Taoiseach Bertie Ahern has expressed confidence that there is a determination by all parties to make progress at the talks in Scotland this week on getting the Northern Ireland Assembly up and running.
Mr Ahern, who was in Fermoy, Co Cork, yesterday, said there were clearly issues outstanding since the failure to reach an agreement on the re-establishment of the assembly and institutions in 2004 but he believed both governments had made substantial progress since last April.
"It's essential we do make progress if we are to reach the November 24th deadline . . . I think as we go in the week of these talks, there certainly is an air of action by everyone to do their best to bring it as far as we can," he added.
Mr Ahern said he had discussions with many of the parties over the weekend and he will be meeting both Sinn Féin and the SDLP today. It was essential that they adopted a coherent unified position on as many issues as possible to try and achieve overall agreement.
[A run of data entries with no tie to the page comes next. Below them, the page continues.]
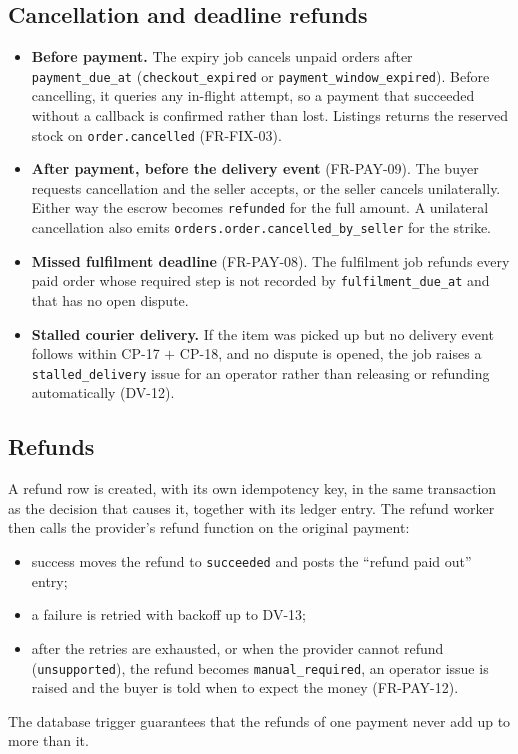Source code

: \documentclass[11pt,a4paper]{article}
\begin{document}
\subsection{Cancellation and deadline refunds}
\label{sec:cancel}
\begin{itemize}[nosep]
  \item \textbf{Before payment.} The expiry job cancels unpaid orders after \texttt{payment\_due\_at} (\texttt{checkout\_expired} or \texttt{payment\_window\_expired}). Before cancelling, it queries any in-flight attempt, so a payment that succeeded without a callback is confirmed rather than lost. Listings returns the reserved stock on \texttt{order.cancelled} (FR-FIX-03).
  \item \textbf{After payment, before the delivery event} (FR-PAY-09). The buyer requests cancellation and the seller accepts, or the seller cancels unilaterally. Either way the escrow becomes \texttt{refunded} for the full amount. A unilateral cancellation also emits \texttt{orders.order.cancelled\_by\_seller} for the strike.
  \item \textbf{Missed fulfilment deadline} (FR-PAY-08). The fulfilment job refunds every paid order whose required step is not recorded by \texttt{fulfilment\_due\_at} and that has no open dispute.
  \item \textbf{Stalled courier delivery.} If the item was picked up but no delivery event follows within CP-17 $+$ CP-18, and no dispute is opened, the job raises a \texttt{stalled\_delivery} issue for an operator rather than releasing or refunding automatically (DV-12).
\end{itemize}

\subsection{Refunds}
\label{sec:refunds}
A refund row is created, with its own idempotency key, in the same transaction as the decision that causes it, together with its ledger entry. The refund worker then calls the provider's refund function on the original payment:
\begin{itemize}[nosep]
  \item success moves the refund to \texttt{succeeded} and posts the ``refund paid out'' entry;
  \item a failure is retried with backoff up to DV-13;
  \item after the retries are exhausted, or when the provider cannot refund (\texttt{unsupported}), the refund becomes \texttt{manual\_required}, an operator issue is raised and the buyer is told when to expect the money (FR-PAY-12).
\end{itemize}
The database trigger guarantees that the refunds of one payment never add up to more than it.
\end{document}
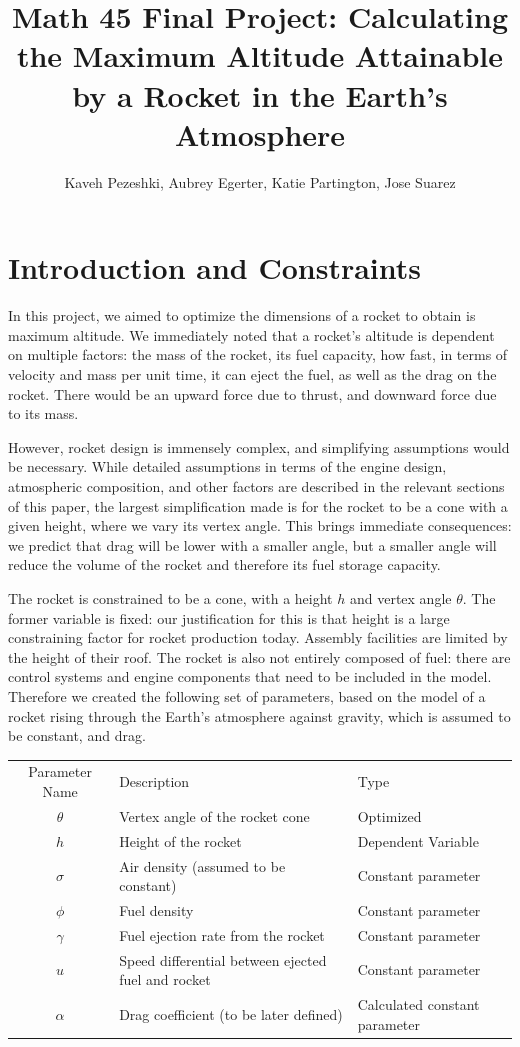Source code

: \documentclass[]{article}
\title{Math 45 Final Project: Calculating the Maximum Altitude Attainable by a Rocket in the Earth's Atmosphere}
\author{Kaveh Pezeshki, Aubrey Egerter, Katie Partington, Jose Suarez}
\begin{document}
\maketitle

\section{Introduction and Constraints}

In this project, we aimed to optimize the dimensions of a rocket to obtain is maximum altitude. We immediately noted that a rocket's altitude is dependent on multiple factors: the mass of the rocket, its fuel capacity, how fast, in terms of velocity and mass per unit time, it can eject the fuel, as well as the drag on the rocket. There would be an upward force due to thrust, and downward force due to its mass.

However, rocket design is immensely complex, and simplifying assumptions would be necessary. While detailed assumptions in terms of the engine design, atmospheric composition, and other factors are described in the relevant sections of this paper, the largest simplification made is for the rocket to be a cone with a given height, where we vary its vertex angle. This brings immediate consequences: we predict that drag will be lower with a smaller angle, but a smaller angle will reduce the volume of the rocket and therefore its fuel storage capacity.

The rocket is constrained to be a cone, with a  height $h$ and vertex angle $\theta$. The former variable is fixed: our justification for this is that height is a large constraining factor for rocket production today. Assembly facilities are limited by the height of their roof. The rocket is also not entirely composed of fuel: there are control systems and engine components that need to be included in the model. Therefore we created the following set of parameters, based on the model of a rocket rising through the Earth's atmosphere against gravity, which is assumed to be constant, and drag.

\begin{center}
	\begin{tabular} {c l l}
		Parameter Name & Description & Type \\
		$\theta$ & Vertex angle of the rocket cone & Optimized\\
		$h$ & Height of the rocket & Dependent Variable\\
		$\sigma$ & Air density (assumed to be constant) & Constant parameter\\
		$\phi$ & Fuel density & Constant parameter\\
		$\gamma$ & Fuel ejection rate from the rocket & Constant parameter\\
		$u$ & Speed differential between ejected fuel and rocket & Constant parameter\\
		$\alpha$ & Drag coefficient (to be later defined) & Calculated constant parameter
	\end{tabular}
\end{center}
\end{document}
"What I wouldn't like to think is that we would get into any arguments between ourselves on this occasion. In 2004, there were some issues outstanding after the talks where there wasn't a clear line - I think we should narrow those down and have a very clear position," he said.
However, Mr Ahern stressed that while he believed it was essential that all parties made progress this week, he did not believe that the parties had to reach a final agreement next week once they did move substantially closer to a deal.
"It's not a question of bringing this to a signing this week because we still have a good period of time after it, but it is key that we can get a clear understanding between all the parties on the basis of working towards a powersharing executive as per the Good Friday Agreement."
Mr Ahern was speaking in Fermoy where, quoting from first World War poet Laurence Binyon, he unveiled a memorial to 131 men from the town and surrounding villages who lost their lives fighting with the Allies in that war.
The memorial by sculptor Ken Thompson reminded him of the Island of Ireland Peace Park in Messines in Belgium, he said, which was a permanent memorial to Irishmen from different backgrounds from every corner of Ireland who died in the Great War, he said.
"These men were Protestant and Catholic, unionist and nationalist, but their differences were transcended by a common higher purpose."
The memorial was the brainchild of the Friends of Fermoy's Forgotten Committee. Committee chairman Paudie McGrath told close to 1,000 people that the 131 men from Fermoy whom they were commemorating had complex and varied motivations for enlisting.
"These were men with different political ideals, of different religious traditions, different feelings of cultural and national identity. Yet their experience of war was often a shared bewilderment at the carnage, shared tragedy and sacrifice on the battlefields."
The ceremony yesterday was attended by British ambassador David Reddaway, Australian ambassador Anne Plunkett and military representatives of the British, Australian and Canadian armies, as well as GOC Southern Brigade, Brig Gen Pádraig O'Callaghan.